### ACTIVITY
Return exactly those lines of the material that fall between the line with "est un récit" and the final line, both included.

### MATERIAL PROVIDED
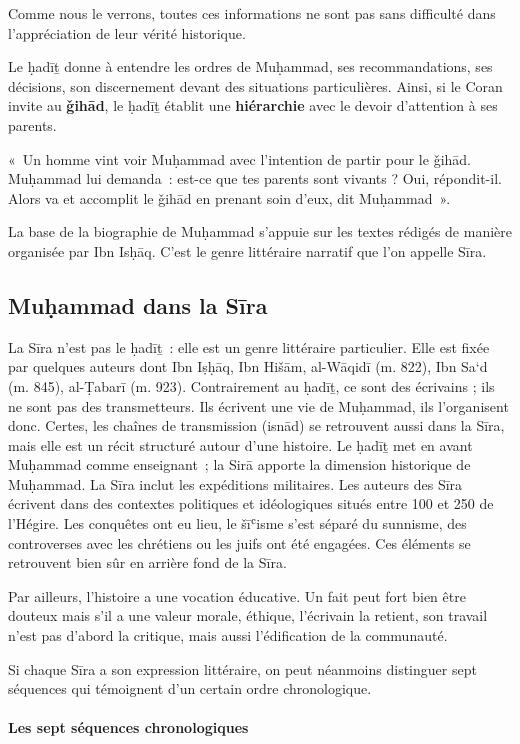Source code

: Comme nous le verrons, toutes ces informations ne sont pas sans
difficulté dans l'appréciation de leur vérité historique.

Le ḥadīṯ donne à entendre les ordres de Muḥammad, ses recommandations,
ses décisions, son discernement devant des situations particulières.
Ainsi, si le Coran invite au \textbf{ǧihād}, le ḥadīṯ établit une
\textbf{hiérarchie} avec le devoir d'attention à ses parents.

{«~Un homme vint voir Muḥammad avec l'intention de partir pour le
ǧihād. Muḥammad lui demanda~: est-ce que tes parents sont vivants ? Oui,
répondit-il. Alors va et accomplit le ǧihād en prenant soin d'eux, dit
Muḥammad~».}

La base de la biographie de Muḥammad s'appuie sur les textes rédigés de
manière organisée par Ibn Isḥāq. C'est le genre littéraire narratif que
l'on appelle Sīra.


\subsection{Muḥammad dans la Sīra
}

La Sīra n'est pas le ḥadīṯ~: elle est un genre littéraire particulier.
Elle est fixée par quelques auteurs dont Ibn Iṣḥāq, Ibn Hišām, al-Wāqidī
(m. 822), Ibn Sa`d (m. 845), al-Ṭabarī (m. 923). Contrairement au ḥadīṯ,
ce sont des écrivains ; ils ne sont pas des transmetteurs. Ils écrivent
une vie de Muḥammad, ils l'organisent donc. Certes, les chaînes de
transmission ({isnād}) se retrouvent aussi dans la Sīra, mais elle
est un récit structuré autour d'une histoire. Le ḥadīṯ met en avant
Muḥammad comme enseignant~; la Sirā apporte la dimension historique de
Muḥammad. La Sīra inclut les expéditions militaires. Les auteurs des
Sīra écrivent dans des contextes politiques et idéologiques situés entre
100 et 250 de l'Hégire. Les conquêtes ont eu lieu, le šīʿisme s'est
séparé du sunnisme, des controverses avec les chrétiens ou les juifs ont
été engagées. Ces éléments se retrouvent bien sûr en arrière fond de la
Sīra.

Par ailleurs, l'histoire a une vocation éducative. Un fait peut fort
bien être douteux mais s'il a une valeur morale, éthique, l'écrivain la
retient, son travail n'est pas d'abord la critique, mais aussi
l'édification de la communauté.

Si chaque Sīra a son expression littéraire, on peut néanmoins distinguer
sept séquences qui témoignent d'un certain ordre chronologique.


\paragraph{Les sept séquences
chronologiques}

### COMPLETED EXERCISE
est un récit structuré autour d'une histoire. Le ḥadīṯ met en avant
Muḥammad comme enseignant~; la Sirā apporte la dimension historique de
Muḥammad. La Sīra inclut les expéditions militaires. Les auteurs des
Sīra écrivent dans des contextes politiques et idéologiques situés entre
100 et 250 de l'Hégire. Les conquêtes ont eu lieu, le šīʿisme s'est
séparé du sunnisme, des controverses avec les chrétiens ou les juifs ont
été engagées. Ces éléments se retrouvent bien sûr en arrière fond de la
Sīra.

Par ailleurs, l'histoire a une vocation éducative. Un fait peut fort
bien être douteux mais s'il a une valeur morale, éthique, l'écrivain la
retient, son travail n'est pas d'abord la critique, mais aussi
l'édification de la communauté.

Si chaque Sīra a son expression littéraire, on peut néanmoins distinguer
sept séquences qui témoignent d'un certain ordre chronologique.


\paragraph{Les sept séquences
chronologiques}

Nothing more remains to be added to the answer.